(Items from a data source)

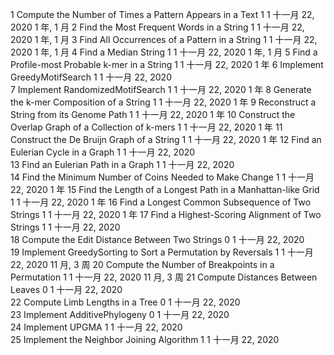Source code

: 1	Compute the Number of Times a Pattern Appears in a Text	1	1	十一月 22, 2020		 1 年, 1 月
2	Find the Most Frequent Words in a String	1	1	十一月 22, 2020		 1 年, 1 月
3	Find All Occurrences of a Pattern in a String	1	1	十一月 22, 2020		 1 年, 1 月
4	Find a Median String	1	1	十一月 22, 2020		 1 年, 1 月
5	Find a Profile-most Probable k-mer in a String	1	1	十一月 22, 2020		 1 年
6	Implement GreedyMotifSearch	1	1	十一月 22, 2020		
7	Implement RandomizedMotifSearch	1	1	十一月 22, 2020		 1 年
8	Generate the k-mer Composition of a String	1	1	十一月 22, 2020		 1 年
9	Reconstruct a String from its Genome Path	1	1	十一月 22, 2020		 1 年
10	Construct the Overlap Graph of a Collection of k-mers	1	1	十一月 22, 2020		 1 年
11	Construct the De Bruijn Graph of a String	1	1	十一月 22, 2020		 1 年
12	Find an Eulerian Cycle in a Graph	1	1	十一月 22, 2020		
13	Find an Eulerian Path in a Graph	1	1	十一月 22, 2020		
14	Find the Minimum Number of Coins Needed to Make Change	1	1	十一月 22, 2020		 1 年
15	Find the Length of a Longest Path in a Manhattan-like Grid	1	1	十一月 22, 2020		 1 年
16	Find a Longest Common Subsequence of Two Strings	1	1	十一月 22, 2020		 1 年
17	Find a Highest-Scoring Alignment of Two Strings	1	1	十一月 22, 2020		
18	Compute the Edit Distance Between Two Strings	0	1	十一月 22, 2020		 
19	Implement GreedySorting to Sort a Permutation by Reversals	1	1	十一月 22, 2020		 11 月, 3 周
20	Compute the Number of Breakpoints in a Permutation	1	1	十一月 22, 2020		 11 月, 3 周
21	Compute Distances Between Leaves	0	1	十一月 22, 2020		 
22	Compute Limb Lengths in a Tree	0	1	十一月 22, 2020		 
23	Implement AdditivePhylogeny	0	1	十一月 22, 2020		 
24	Implement UPGMA	1	1	十一月 22, 2020		
25	Implement the Neighbor Joining Algorithm	1	1	十一月 22, 2020	
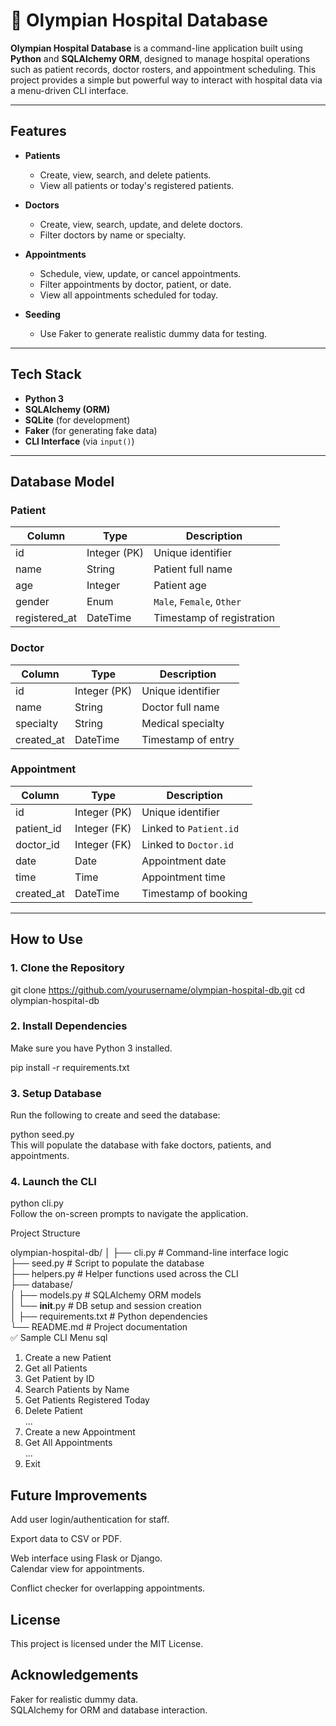 # 🏥 Olympian Hospital Database

**Olympian Hospital Database** is a command-line application built using **Python** and **SQLAlchemy ORM**, designed to manage hospital operations such as patient records, doctor rosters, and appointment scheduling. This project provides a simple but powerful way to interact with hospital data via a menu-driven CLI interface.

---

## Features

- **Patients**
  - Create, view, search, and delete patients.
  - View all patients or today's registered patients.

- **Doctors**
  - Create, view, search, update, and delete doctors.
  - Filter doctors by name or specialty.

- **Appointments**
  - Schedule, view, update, or cancel appointments.
  - Filter appointments by doctor, patient, or date.
  - View all appointments scheduled for today.

- **Seeding**
  - Use Faker to generate realistic dummy data for testing.

---

##  Tech Stack

- **Python 3**
- **SQLAlchemy (ORM)**
- **SQLite** (for development)
- **Faker** (for generating fake data)
- **CLI Interface** (via `input()`)

---

##  Database Model

### Patient
| Column       | Type         | Description             |
|--------------|--------------|-------------------------|
| id           | Integer (PK) | Unique identifier       |
| name         | String       | Patient full name       |
| age          | Integer      | Patient age             |
| gender       | Enum         | `Male`, `Female`, `Other` |
| registered_at| DateTime     | Timestamp of registration |

###  Doctor
| Column       | Type         | Description             |
|--------------|--------------|-------------------------|
| id           | Integer (PK) | Unique identifier       |
| name         | String       | Doctor full name        |
| specialty    | String       | Medical specialty       |
| created_at   | DateTime     | Timestamp of entry      |

###  Appointment
| Column       | Type         | Description             |
|--------------|--------------|-------------------------|
| id           | Integer (PK) | Unique identifier       |
| patient_id   | Integer (FK) | Linked to `Patient.id`  |
| doctor_id    | Integer (FK) | Linked to `Doctor.id`   |
| date         | Date         | Appointment date        |
| time         | Time         | Appointment time        |
| created_at   | DateTime     | Timestamp of booking    |

---

##  How to Use

### 1. Clone the Repository


git clone https://github.com/yourusername/olympian-hospital-db.git
cd olympian-hospital-db  

### 2.  Install Dependencies
Make sure you have Python 3 installed.

pip install -r requirements.txt  
### 3.  Setup Database  
Run the following to create and seed the database:  

python seed.py  
This will populate the database with fake doctors, patients, and appointments.  

### 4.  Launch the CLI  
python cli.py  
Follow the on-screen prompts to navigate the application.  

Project Structure   

olympian-hospital-db/
│
├── cli.py               # Command-line interface logic  
├── seed.py              # Script to populate the database  
├── helpers.py           # Helper functions used across the CLI  
├── database/            
│   ├── models.py        # SQLAlchemy ORM models  
│   └── __init__.py      # DB setup and session creation  
│
├── requirements.txt     # Python dependencies  
└── README.md            # Project documentation  
✅ Sample CLI Menu
sql

1. Create a new Patient  
2. Get all Patients  
3. Get Patient by ID  
4. Search Patients by Name  
5. Get Patients Registered Today  
6. Delete Patient  
...
13. Create a new Appointment  
14. Get All Appointments  
...
23. Exit  
## Future Improvements  
Add user login/authentication for staff.  

Export data to CSV or PDF.  

Web interface using Flask or Django.  
Calendar view for appointments.  

Conflict checker for overlapping appointments.  

## License  
This project is licensed under the MIT License.  

## Acknowledgements  
Faker for realistic dummy data.  
SQLAlchemy for ORM and database interaction.  
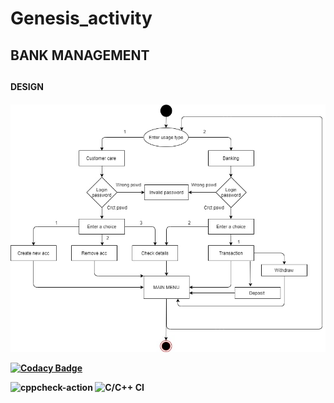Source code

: # Genesis_activity

<h2>BANK MANAGEMENT<h2>




<h4>DESIGN<h4>
  
![](images/flowchartbnkmngmt.jpg)
 

  
[![Codacy Badge](https://api.codacy.com/project/badge/Grade/e10197ec3bf244cab2afa54a15725295)](https://app.codacy.com/manual/yashwanth.penugonda/Genesis_activity?utm_source=github.com&utm_medium=referral&utm_content=99002448/Genesis_activity&utm_campaign=Badge_Grade_Settings)

![cppcheck-action](https://github.com/99002448/Genesis_activity/workflows/cppcheck-action/badge.svg)
![C/C++ CI](https://github.com/99002448/Genesis_activity/workflows/C/C++%20CI/badge.svg)

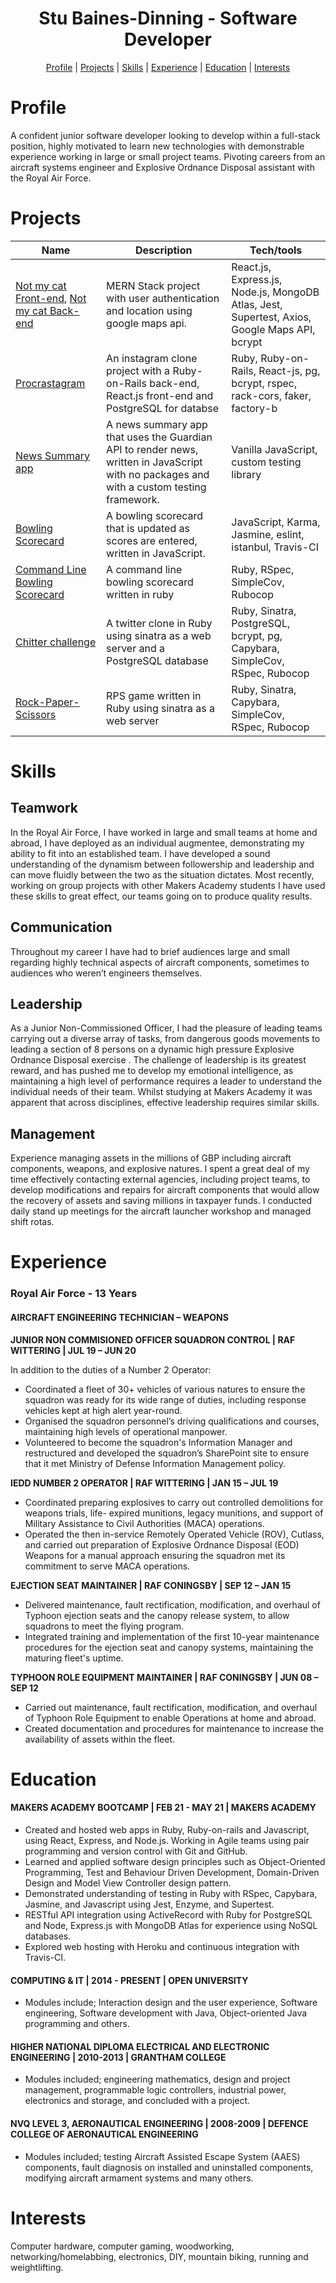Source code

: <h1 align="center">Stu Baines-Dinning - Software Developer</h1>
<div align="center">

[Profile](#profile) |
[Projects](#projects) |
[Skills](#skills) |
[Experience](#experience) |
[Education](#education) |
[Interests](#interests)

</div>

# Profile

A confident junior software developer looking to develop within a full-stack position, highly motivated to learn new technologies with demonstrable experience working in large or small project teams. Pivoting careers from an aircraft systems engineer and Explosive Ordnance Disposal assistant with the Royal Air Force.

# Projects

| Name                         | Description       | Tech/tools        |
| ---------------------------- | ----------------- | ----------------- |
| [Not my cat Front-end](https://github.com/StuBehan/not_my_cat_frontend), [Not my cat Back-end](https://github.com/StuBehan/not_my_cat_backend) | MERN Stack project with user authentication and location using google maps api. | React.js, Express.js, Node.js, MongoDB Atlas, Jest, Supertest, Axios, Google Maps API, bcrypt |
| [Procrastagram](https://github.com/StuBehan/procrastagram-rails-react) | An instagram clone project with a Ruby-on-Rails back-end, React.js front-end and PostgreSQL for databse | Ruby, Ruby-on-Rails, React-js, pg, bcrypt, rspec, rack-cors, faker, factory-b |
| [News Summary app](https://github.com/StuBehan/news-summary) | A news summary app that uses the Guardian API to render news, written in JavaScript with no packages and with a custom testing framework. | Vanilla JavaScript, custom testing library |
| [Bowling Scorecard](https://github.com/StuBehan/bowling-challenge) | A bowling scorecard that is updated as scores are entered, written in JavaScript. | JavaScript, Karma, Jasmine, eslint, istanbul, Travis-CI |
| [Command Line Bowling Scorecard](https://github.com/StuBehan/bowling-scorecard) | A command line bowling scorecard written in ruby | Ruby, RSpec, SimpleCov, Rubocop |
| [Chitter challenge](https://github.com/StuBehan/chitter-challenge) | A twitter clone in Ruby using sinatra as a web server and a PostgreSQL database | Ruby, Sinatra, PostgreSQL, bcrypt, pg, Capybara, SimpleCov, RSpec, Rubocop |
| [Rock-Paper-Scissors](https://github.com/StuBehan/rps-challenge) | RPS game written in Ruby using sinatra as a web server | Ruby, Sinatra, Capybara, SimpleCov, RSpec, Rubocop |

# Skills

## Teamwork

In the Royal Air Force, I have worked in large and small teams at home and abroad, I have deployed as an individual augmentee, demonstrating my ability to fit into an established team. I have developed a sound understanding of the dynamism between followership and leadership and can move fluidly between the two as the situation dictates. Most recently, working on group projects with other Makers Academy students I have used these skills to great effect, our teams going on to produce quality results.

## Communication

Throughout my career I have had to brief audiences large and small regarding highly technical aspects of aircraft components, sometimes to audiences who weren’t engineers themselves. 

## Leadership

As a Junior Non-Commissioned Officer, I had the pleasure of leading teams carrying out a diverse array of tasks, from dangerous goods movements to leading a section of 8 persons on a dynamic high pressure Explosive Ordnance Disposal exercise . The challenge of leadership is its greatest reward, and has pushed me to develop my emotional intelligence, as maintaining a high level of performance requires a leader to understand the individual needs of their team. Whilst studying at Makers Academy it was apparent that across disciplines, effective leadership requires similar skills.

## Management

Experience managing assets in the millions of GBP including aircraft components, weapons, and explosive natures. I spent a great deal of my time effectively contacting external agencies, including project teams, to develop modifications and repairs for aircraft components that would allow the recovery of assets and saving millions in taxpayer funds. I conducted daily stand up meetings for the aircraft launcher workshop and managed shift rotas.

# Experience

### Royal Air Force - 13 Years

#### AIRCRAFT ENGINEERING TECHNICIAN – WEAPONS 

**JUNIOR NON COMMISIONED OFFICER SQUADRON CONTROL | RAF WITTERING | JUL 19 – JUN 20** 

In addition to the duties of a Number 2 Operator:
- Coordinated a fleet of 30+ vehicles of various natures to ensure the squadron was ready for its wide range of duties, including response vehicles kept at high alert year-round.
- Organised the squadron personnel’s driving qualifications and courses, maintaining high levels of operational manpower.
- Volunteered to become the squadron's Information Manager and restructured and developed the squadron’s SharePoint site to ensure that it met Ministry of Defense Information Management policy.

**IEDD NUMBER 2 OPERATOR | RAF WITTERING | JAN 15 – JUL 19**

- Coordinated preparing explosives to carry out controlled demolitions for weapons trials, life- expired munitions, legacy munitions, and support of Military Assistance to Civil Authorities (MACA) operations.
- Operated the then in-service Remotely Operated Vehicle (ROV), Cutlass, and carried out preparation of Explosive Ordnance Disposal (EOD) Weapons for a manual approach ensuring the squadron met its commitment to serve MACA operations.

**EJECTION SEAT MAINTAINER | RAF CONINGSBY | SEP 12 – JAN 15**

- Delivered maintenance, fault rectification, modification, and overhaul of Typhoon ejection seats and the canopy release system, to allow squadrons to meet the flying program.
- Integrated training and implementation of the first 10-year maintenance procedures for the ejection seat and canopy systems, maintaining the maturing fleet's uptime.

**TYPHOON ROLE EQUIPMENT MAINTAINER | RAF CONINGSBY | JUN 08 – SEP 12**

- Carried out maintenance, fault rectification, modification, and overhaul of Typhoon Role Equipment to enable Operations at home and abroad.
- Created documentation and procedures for maintenance to increase the availability of assets within the fleet.

# Education

#### MAKERS ACADEMY BOOTCAMP | FEB 21 - MAY 21 | MAKERS ACADEMY

- Created and hosted web apps in Ruby, Ruby-on-rails and Javascript, using React, Express, and Node.js. Working in Agile teams using pair programming and version control with Git and GitHub. 
- Learned and applied software design principles such as Object-Oriented Programming, Test and Behaviour Driven Development, Domain-Driven Design and  Model View Controller design pattern.
- Demonstrated understanding of testing in Ruby with RSpec, Capybara, Jasmine, and Javascript using Jest, Enzyme, and Supertest.
- RESTful API integration using ActiveRecord with Ruby for PostgreSQL and Node, Express.js with MongoDB Atlas for experience using NoSQL databases.
- Explored web hosting with Heroku and continuous integration with Travis-CI.

#### COMPUTING & IT | 2014 - PRESENT | OPEN UNIVERSITY

- Modules include; Interaction design and the user experience, Software engineering, Software development with Java, Object-oriented Java programming and others.

#### HIGHER NATIONAL DIPLOMA ELECTRICAL AND ELECTRONIC ENGINEERING | 2010-2013 | GRANTHAM COLLEGE
  
- Modules included; engineering mathematics, design and project management, programmable logic controllers, industrial power, electronics and storage, and concluded with a project.

#### NVQ LEVEL 3, AERONAUTICAL ENGINEERING | 2008-2009 | DEFENCE COLLEGE OF AERONAUTICAL ENGINEERING
  
- Modules included; testing Aircraft Assisted Escape System (AAES) components, fault diagnosis on installed and uninstalled components, modifying aircraft armament systems and many others.

# Interests

Computer hardware, computer gaming, woodworking, networking/homelabbing, electronics, DIY, mountain biking, running and weightlifting.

=== WHAT YOU ARE ASKED TO DO ===
As you read the records above, find each line that contains "MAINTAINER" and copy it.

=== REPLY TO THE EXERCISE ===
**EJECTION SEAT MAINTAINER | RAF CONINGSBY | SEP 12 – JAN 15**
**TYPHOON ROLE EQUIPMENT MAINTAINER | RAF CONINGSBY | JUN 08 – SEP 12**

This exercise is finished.